Eu era novo, queria aprender e, na altura, achei que seria bom estar numa equipa que também estava a nascer e que iríamos crescer juntos. Depois, concluí que havia cometido um erro. Um piloto em aprendizagem deve estar numa equipa mais madura, mais profissional. Uma equipa nova e um piloto jovem não é a melhor das combinações e a decisão de ir para a Nissan não foi a melhor escolha.

A aventura da Nissan no Grupo A não foi bem-sucedida e, de repente, as expectativas de uma carreira risonha começam a esfumar-se. Chegaste a perder a esperança de vingar no Mundial de Ralis?

Sim, efetivamente. Em 94 as coisas com a Nissan até correram melhor, com o carro de F2. Fizemos vários ralis mas a verdade é que eu queria correr em Grupo A e, nesse aspeto, as coisas estavam a tornar-se complicadas já que não havia lugares disponíveis. Foi uma época muito difícil para mim e, no verão desse ano, pensei em deixar definitivamente a competição e dedicar-me a outras coisas.

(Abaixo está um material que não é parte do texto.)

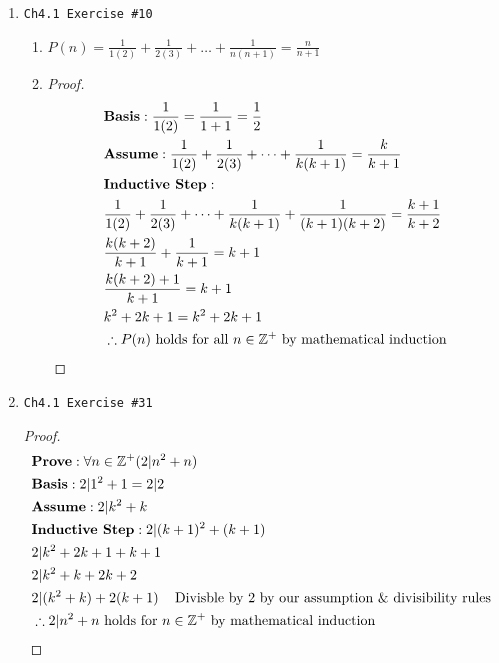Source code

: \documentclass[11pt]{article}
\begin{document}
\begin{enumerate}
    \newpage

    \item \begin{verbatim}Ch4.1 Exercise #10\end{verbatim}
        \begin{enumerate}
            \item $ P(n) = \frac{1}{1(2)} + \frac{1}{2(3)} + \dots + \frac{1}{n(n+1)} = \frac{n}{n+1} $
            \item \begin{proof}
                \begin{align*}
                    & \textbf{Basis}: \frac{1}{1(2)} = \frac{1}{1+1} = \frac{1}{2} \\
                    & \textbf{Assume}:\frac{1}{1(2)} + \frac{1}{2(3)} + \dots + \frac{1}{k(k+1)} = \frac{k}{k+1}\\
                    & \textbf{Inductive Step}: \\
                    & \frac{1}{1(2)} + \frac{1}{2(3)} + \dots + \frac{1}{k(k+1)} + \frac{1}{(k+1)(k+2)} = \frac{k+1}{k+2} \\
                    & \frac{k(k+2)}{k+1} + \frac{1}{k+1} = k+1 \\
                    & \frac{k(k+2)+1}{k+1} = k+1 \\
                    & k^2 + 2k + 1 = k^2 + 2k + 1 \\
                    & \therefore P(n) \text{ holds for all } n \in \mathbb{Z}^+ \text{ by mathematical induction}\qedhere
                \end{align*}
                \end{proof}
        \end{enumerate}

    \item \begin{verbatim}Ch4.1 Exercise #31\end{verbatim}
        \begin{proof}
            \begin{align*}
                & \textbf{Prove}: \forall n \in \mathbb{Z}^+ (2 | n^2 + n) \\
                & \textbf{Basis}: 2 | 1^2 + 1 = 2 | 2 \\
                & \textbf{Assume}: 2 |  k^2 + k \\
                & \textbf{Inductive Step}: 2 | (k+1)^2 + (k + 1) \\
                & 2 | k^2 + 2k + 1 + k + 1 \\
                & 2 | k^2 + k + 2k + 2 \\
                & 2 | (k^2 + k) + 2(k+1) \;\;\;\text{ Divisble by 2 by our assumption \& divisibility rules }\\
                & \therefore 2 | n^2 + n \text{ holds for } n\in\mathbb{Z}^+ \text{ by mathematical induction} \qedhere
            \end{align*}
        \end{proof}


\end{enumerate}
\end{document}
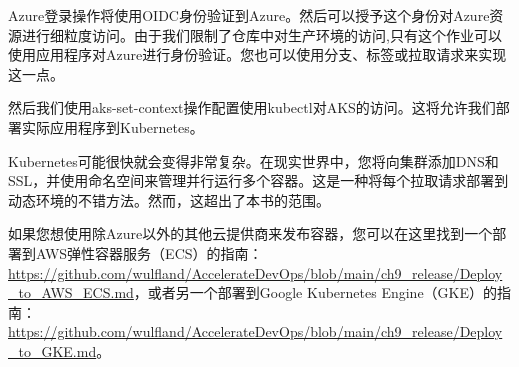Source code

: 
Azure登录操作将使用OIDC身份验证到Azure。然后可以授予这个身份对Azure资源进行细粒度访问。由于我们限制了仓库中对生产环境的访问,只有这个作业可以使用应用程序对Azure进行身份验证。您也可以使用分支、标签或拉取请求来实现这一点。

然后我们使用aks-set-context操作配置使用kubectl对AKS的访问。这将允许我们部署实际应用程序到Kubernetes。


Kubernetes可能很快就会变得非常复杂。在现实世界中，您将向集群添加DNS和SSL，并使用命名空间来管理并行运行多个容器。这是一种将每个拉取请求部署到动态环境的不错方法。然而，这超出了本书的范围。

如果您想使用除Azure以外的其他云提供商来发布容器，您可以在这里找到一个部署到AWS弹性容器服务（ECS）的指南：\url{https://github.com/wulfland/AccelerateDevOps/blob/main/ch9_release/Deploy_to_AWS_ECS.md}，或者另一个部署到Google Kubernetes Engine（GKE）的指南：\url{https://github.com/wulfland/AccelerateDevOps/blob/main/ch9_release/Deploy_to_GKE.md}。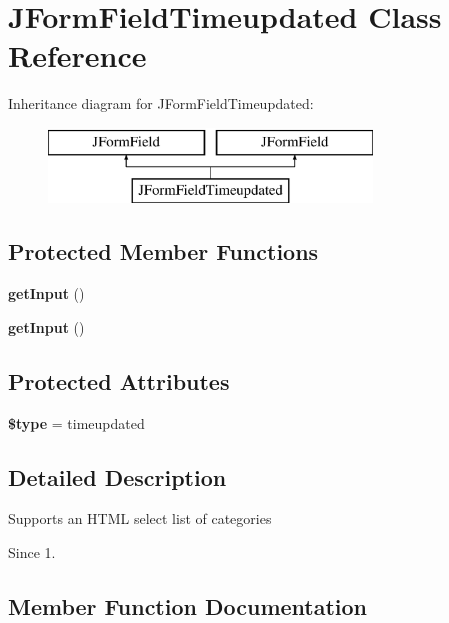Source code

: \section{J\+Form\+Field\+Timeupdated Class Reference}
\label{class_j_form_field_timeupdated}
Inheritance diagram for J\+Form\+Field\+Timeupdated\+:\begin{figure}[H]
\begin{center}
\leavevmode
\includegraphics[height=2.000000cm]{class_j_form_field_timeupdated}
\end{center}
\end{figure}
\subsection*{Protected Member Functions}
\begin{DoxyCompactItemize}
\item 
\textbf{ get\+Input} ()
\item 
\textbf{ get\+Input} ()
\end{DoxyCompactItemize}
\subsection*{Protected Attributes}
\begin{DoxyCompactItemize}
\item 
\textbf{ \$type} = \textquotesingle{}timeupdated\textquotesingle{}
\end{DoxyCompactItemize}


\subsection{Detailed Description}
Supports an H\+T\+ML select list of categories

\begin{DoxySince}{Since}
1. 
\end{DoxySince}


\subsection{Member Function Documentation}
\mbox{\label{class_j_form_field_timeupdated_a4380f30ae9202fa49ebd2439572f9cdb}}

E, de repente, quando ponderas deixar os ralis, surge um momento de viragem na tua vida: o Rali dos 1000 lagos de 1994…

Sem dúvida! A oportunidade de disputar o rali chegou num momento crucial. A Ford fez um teste com alguns pilotos e eu fui um dos candidatos. Lembro-me que, desde o primeiro momento, a minha adaptação ao Escort RS Cosworth foi fantástica pois era um carro incrivelmente fácil de guiar. Testei apenas dois dias e consegui ganhar o Rali dos 1000 lagos. Foi um dos momentos mais marcantes da minha vida…

Imagino o turbilhão de emoções que sentiste após a vitória…

Foi uma sensação incrível! Quando tudo parecia perdido, ganho o rali e, como é óbvio, estava feliz mas, ao mesmo tempo, a minha a cabeça já estava a pensar no que a vitória podia representar no futuro e na possibilidade de relançar a minha carreira.

Que oportunidades surgiram em consequência desse triunfo?

Nessa altura, o meu manager já tinha acordado com a Mitsubishi que eu faria o Sanremo e, portanto, começa aí a minha relação com a Mitsubishi.

Porque escolheste a equipa japonesa?

Não foi exatamente uma escolha. Eu queria continuar com a Ford, adorava o Escort e a facilidade com que o guiava. O Mitsubishi era um carro mais complicado e a minha primeira impressão sobre o Lancer não foi a melhor. Não me sentia confiante. Mas a Ford não iria continuar a nível oficial nos ralis, entregando o programa à RAS Sport. A Mitsubishi iria manter a sua presença oficial e, se até aí, não competia habitualmente em todas as provas do campeonato, a decisão de investir num programa completo pesou na decisão. Desloquei-me ao Japão e, nos escritórios da Ralliart, aceitei o projeto da equipa: faríamos o campeonato Ásia-Pacifico em 1995 e tentaríamos vencer o WRC no ano seguinte.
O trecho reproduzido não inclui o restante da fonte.